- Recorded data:
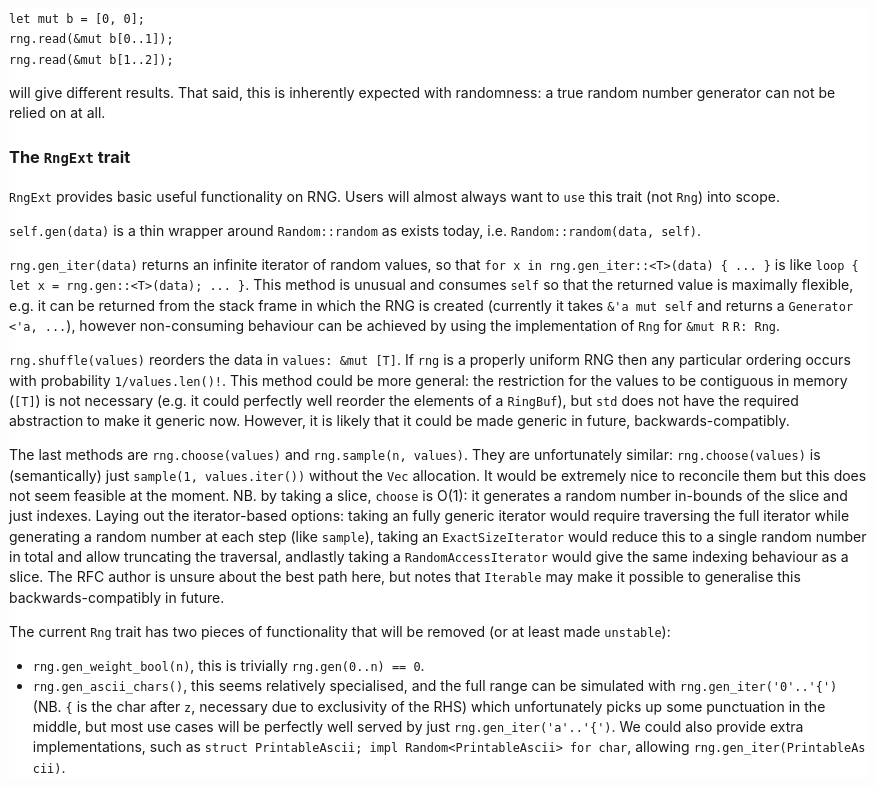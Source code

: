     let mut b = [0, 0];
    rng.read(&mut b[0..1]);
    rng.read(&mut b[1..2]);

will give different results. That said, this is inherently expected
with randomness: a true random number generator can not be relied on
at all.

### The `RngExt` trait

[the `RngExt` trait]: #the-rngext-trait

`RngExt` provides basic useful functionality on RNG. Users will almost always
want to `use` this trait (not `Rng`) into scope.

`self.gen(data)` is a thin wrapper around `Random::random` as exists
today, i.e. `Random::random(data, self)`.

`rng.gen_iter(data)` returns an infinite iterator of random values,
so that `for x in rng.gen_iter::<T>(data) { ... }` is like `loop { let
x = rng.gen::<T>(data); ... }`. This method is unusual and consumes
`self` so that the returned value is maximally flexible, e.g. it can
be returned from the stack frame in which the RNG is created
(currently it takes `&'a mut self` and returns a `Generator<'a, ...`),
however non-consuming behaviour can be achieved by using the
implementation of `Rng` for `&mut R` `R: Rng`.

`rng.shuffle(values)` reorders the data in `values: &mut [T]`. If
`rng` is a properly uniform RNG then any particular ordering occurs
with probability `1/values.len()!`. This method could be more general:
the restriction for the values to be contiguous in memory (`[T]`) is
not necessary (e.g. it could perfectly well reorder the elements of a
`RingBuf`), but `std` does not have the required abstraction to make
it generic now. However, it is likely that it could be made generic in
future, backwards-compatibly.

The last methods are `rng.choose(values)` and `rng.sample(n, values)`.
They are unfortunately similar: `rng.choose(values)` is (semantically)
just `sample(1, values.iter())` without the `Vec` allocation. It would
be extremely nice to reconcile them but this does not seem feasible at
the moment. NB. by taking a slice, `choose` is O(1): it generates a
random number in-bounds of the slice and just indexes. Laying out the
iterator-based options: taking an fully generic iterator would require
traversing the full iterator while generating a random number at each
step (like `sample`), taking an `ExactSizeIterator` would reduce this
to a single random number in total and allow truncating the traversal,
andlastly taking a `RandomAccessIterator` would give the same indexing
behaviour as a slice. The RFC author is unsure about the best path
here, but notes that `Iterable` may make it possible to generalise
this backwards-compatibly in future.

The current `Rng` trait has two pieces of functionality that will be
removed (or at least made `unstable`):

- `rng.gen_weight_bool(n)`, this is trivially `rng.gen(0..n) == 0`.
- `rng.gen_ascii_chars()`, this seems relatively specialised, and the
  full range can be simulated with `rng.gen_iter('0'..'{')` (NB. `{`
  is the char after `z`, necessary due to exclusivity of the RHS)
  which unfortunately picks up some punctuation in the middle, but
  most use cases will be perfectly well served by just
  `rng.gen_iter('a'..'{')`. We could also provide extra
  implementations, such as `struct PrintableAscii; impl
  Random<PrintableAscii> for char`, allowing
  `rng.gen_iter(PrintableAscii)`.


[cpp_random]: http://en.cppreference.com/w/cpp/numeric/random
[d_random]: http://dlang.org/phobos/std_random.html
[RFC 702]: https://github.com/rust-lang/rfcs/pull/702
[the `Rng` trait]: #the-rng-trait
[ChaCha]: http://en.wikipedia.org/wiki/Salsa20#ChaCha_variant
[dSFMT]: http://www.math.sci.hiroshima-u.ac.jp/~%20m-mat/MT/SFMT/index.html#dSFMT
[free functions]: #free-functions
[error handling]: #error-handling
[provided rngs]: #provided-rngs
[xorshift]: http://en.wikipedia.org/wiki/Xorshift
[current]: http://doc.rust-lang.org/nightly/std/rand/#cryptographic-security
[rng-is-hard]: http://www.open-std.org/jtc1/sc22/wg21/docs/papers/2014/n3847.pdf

---

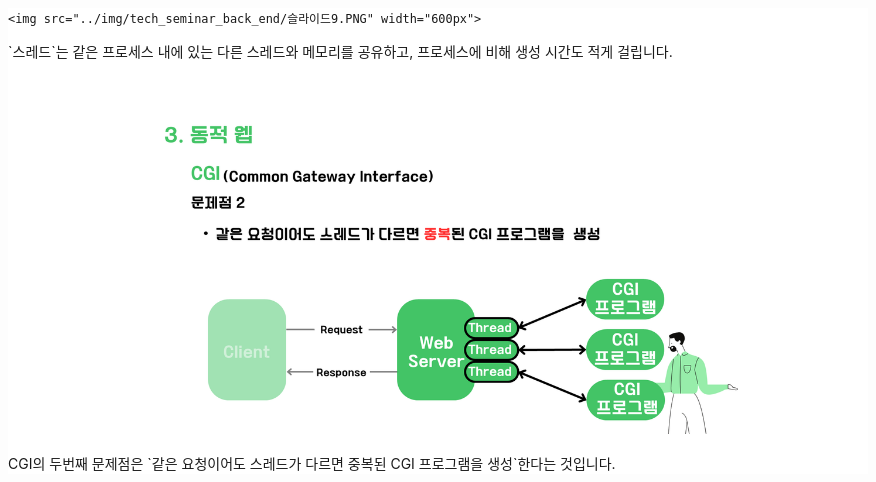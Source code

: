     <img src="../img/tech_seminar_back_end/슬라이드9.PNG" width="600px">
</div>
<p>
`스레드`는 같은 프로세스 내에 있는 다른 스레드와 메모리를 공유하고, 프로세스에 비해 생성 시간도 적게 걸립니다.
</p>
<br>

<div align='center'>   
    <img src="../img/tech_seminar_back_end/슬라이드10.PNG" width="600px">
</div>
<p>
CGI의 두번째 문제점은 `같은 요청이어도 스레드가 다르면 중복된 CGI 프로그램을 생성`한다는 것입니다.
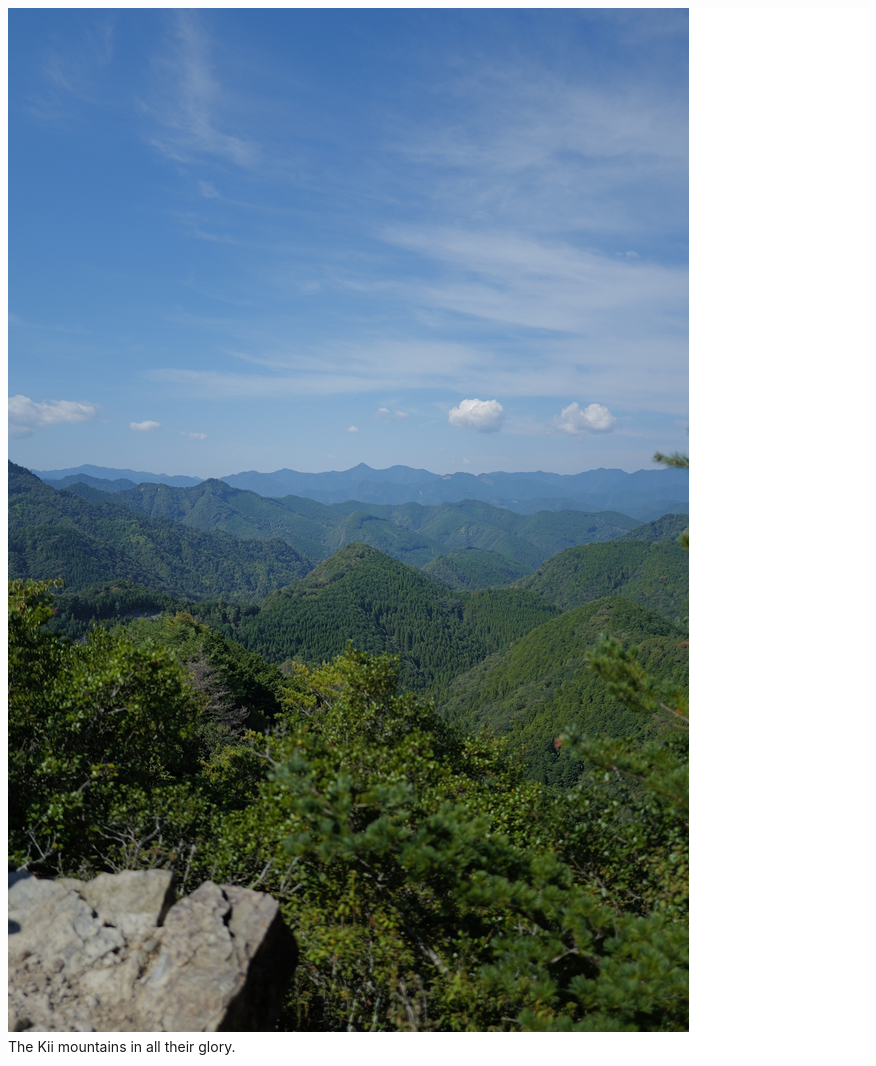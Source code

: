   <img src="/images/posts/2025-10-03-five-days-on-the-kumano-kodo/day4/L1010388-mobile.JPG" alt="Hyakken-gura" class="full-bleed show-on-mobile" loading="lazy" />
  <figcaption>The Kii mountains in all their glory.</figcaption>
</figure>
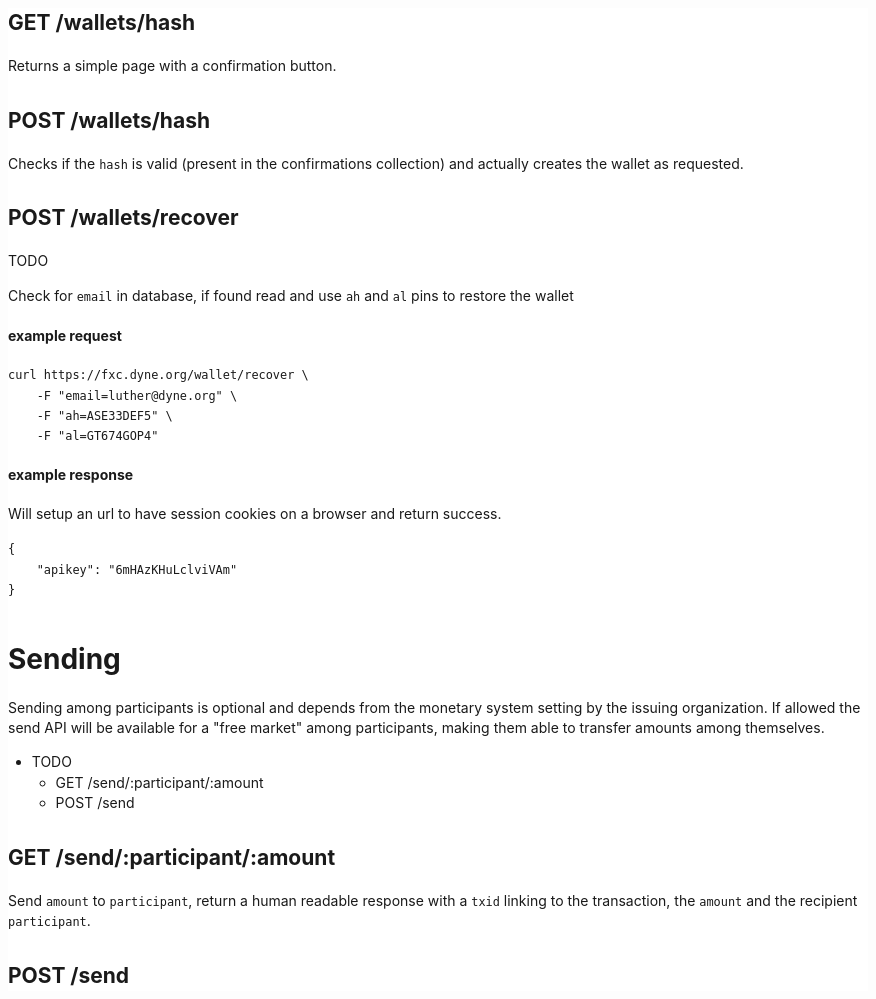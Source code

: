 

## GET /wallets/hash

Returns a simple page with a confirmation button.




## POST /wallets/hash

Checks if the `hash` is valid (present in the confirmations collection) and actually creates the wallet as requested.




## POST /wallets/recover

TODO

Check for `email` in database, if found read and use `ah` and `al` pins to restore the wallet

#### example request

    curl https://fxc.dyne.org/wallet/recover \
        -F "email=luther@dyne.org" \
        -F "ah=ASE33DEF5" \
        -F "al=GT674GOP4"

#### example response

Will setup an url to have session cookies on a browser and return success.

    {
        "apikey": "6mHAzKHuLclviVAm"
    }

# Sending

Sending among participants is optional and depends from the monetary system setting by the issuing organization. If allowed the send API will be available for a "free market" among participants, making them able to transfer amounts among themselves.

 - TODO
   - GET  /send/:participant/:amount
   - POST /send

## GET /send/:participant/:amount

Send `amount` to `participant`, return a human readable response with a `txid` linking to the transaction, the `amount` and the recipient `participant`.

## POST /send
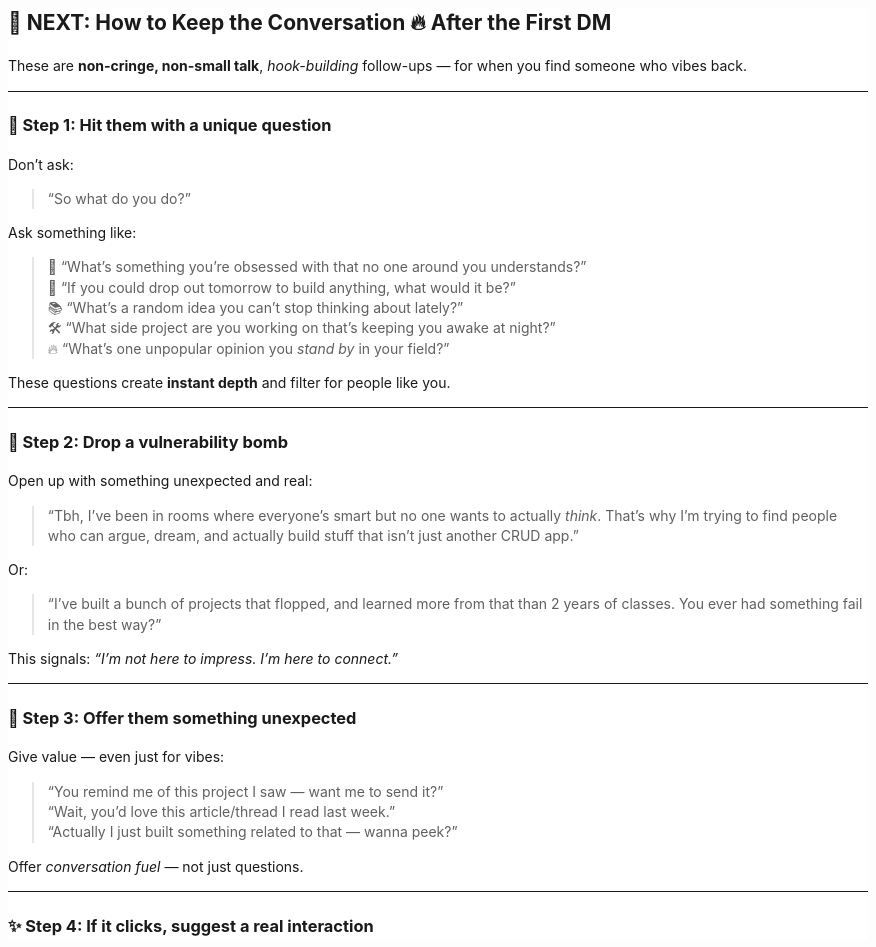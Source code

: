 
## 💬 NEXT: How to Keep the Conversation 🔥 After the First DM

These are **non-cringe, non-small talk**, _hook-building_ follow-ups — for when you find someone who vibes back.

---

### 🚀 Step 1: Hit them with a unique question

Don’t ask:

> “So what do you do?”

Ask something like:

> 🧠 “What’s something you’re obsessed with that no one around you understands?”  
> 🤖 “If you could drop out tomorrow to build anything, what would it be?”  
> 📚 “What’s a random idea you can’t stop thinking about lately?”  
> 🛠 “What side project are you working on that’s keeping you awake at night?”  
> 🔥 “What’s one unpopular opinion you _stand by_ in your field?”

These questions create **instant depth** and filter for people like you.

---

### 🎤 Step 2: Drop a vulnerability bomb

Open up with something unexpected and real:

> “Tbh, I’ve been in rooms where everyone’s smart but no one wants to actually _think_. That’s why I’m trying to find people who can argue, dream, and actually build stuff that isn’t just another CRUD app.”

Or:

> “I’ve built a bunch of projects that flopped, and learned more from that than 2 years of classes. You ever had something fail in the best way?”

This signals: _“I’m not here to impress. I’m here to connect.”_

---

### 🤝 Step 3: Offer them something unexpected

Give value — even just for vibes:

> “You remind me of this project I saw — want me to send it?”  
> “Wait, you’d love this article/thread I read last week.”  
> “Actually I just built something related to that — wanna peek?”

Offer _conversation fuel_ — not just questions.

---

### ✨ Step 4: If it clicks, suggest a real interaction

- What the exercise asks: Reproduce only the lines above spanning from the line containing "what do you" through the line containing "a random idea", word for word.

- Answer section:
> “So what do you do?”

Ask something like:

> 🧠 “What’s something you’re obsessed with that no one around you understands?”  
> 🤖 “If you could drop out tomorrow to build anything, what would it be?”  
> 📚 “What’s a random idea you can’t stop thinking about lately?”  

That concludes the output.